The available and actual bandwidths on every network that is linked to an ISA Server computer.
The number of users in your organization.
Various application level metrics. For example, the average mailbox size in a mail server.

The most important metric for ISA Server capacity is the actual network bandwidths, because they usually represent your true capacity needs. In many cases, network bandwidth, and in particular that of the Internet link, can determine ISA Server capacity.

The number of users is less indicative of your capacity needs because users have different usage patterns, depending on their needs and your organization’s network policy. In some cases, the number of users as well as application level metrics may prove useful for estimating network traffic.

All ISA Server capacity planning cases are in one of the following categories:

All network bandwidth can be served by a single entry-level ISA Server computer. For details, see Single Entry-Level Computer in this document.
Network bandwidth is larger than what any single computer can serve, and ISA Server is used for securing enterprise-scale applications.

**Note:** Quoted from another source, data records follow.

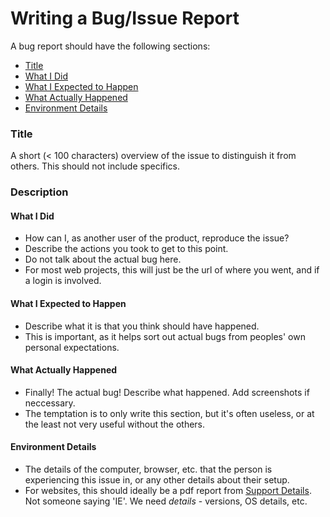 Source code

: Writing a Bug/Issue Report
==========================

A bug report should have the following sections:

- [Title](#title)
- [What I Did](#what-i-did)
- [What I Expected to Happen](#what-i-expected-to-happen)
- [What Actually Happened](#what-actually-happened)
- [Environment Details](#environment-details)

### Title

A short (< 100 characters) overview of the issue to distinguish it from others. This should not include specifics.

### Description

#### What I Did

- How can I, as another user of the product, reproduce the issue?
- Describe the actions you took to get to this point.
- Do not talk about the actual bug here.
- For most web projects, this will just be the url of where you went, and if a login is involved.

#### What I Expected to Happen

- Describe what it is that you think should have happened.
- This is important, as it helps sort out actual bugs from peoples' own personal expectations.

#### What Actually Happened

- Finally! The actual bug! Describe what happened. Add screenshots if neccessary.
- The temptation is to only write this section, but it's often useless, or at the least not very useful without the others.

#### Environment Details

- The details of the computer, browser, etc. that the person is experiencing this issue in, or any other details about their setup.
- For websites, this should ideally be a pdf report from [Support Details](http://supportdetails.com/). Not someone saying 'IE'. We need *details* - versions, OS details, etc.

For details, see Enterprise Scale in this document.

The following sections describe these cases in more detail.

Single Entry-Level Computer

In most situations, a single computer has enough processing power to secure traffic going through standard Internet links. According to market research reports on Internet usage, most corporate Internet link bandwidths are between 2 to 20 Mbps. This indicates that an entry-level computer with a single or dual processor will suffice for most ISA Server deployments.

According to outbound firewall test results, ISA Server running on a single Pentium 4 2.4-GHz processor can provide a throughput of approximately 25 Mbps at 75 percent CPU utilization. This means that for each T1 Internet link (1.5 Mbps), the Microsoft Firewall service will utilize only 4.5 percent of the CPU resources. Dual Xeon 2.4-GHz processors can provide a throughput of approximately 45 Mbps (T3) at 75 percent utilization of the CPU, or 2.5 percent utilization of the CPU for every T1.

A single entry-level computer also works in branch offices that connect to corporate resources through independent wide area network (WAN) Internet links with the bandwidth limits described in the preceding paragraph.

Enterprise Scale

For large enterprise-scale sites with over 500 users, the situation is more complex. This case requires more elaborate planning, because Internet bandwidth is large enough to shift the performance bottleneck to the system’s CPU resource.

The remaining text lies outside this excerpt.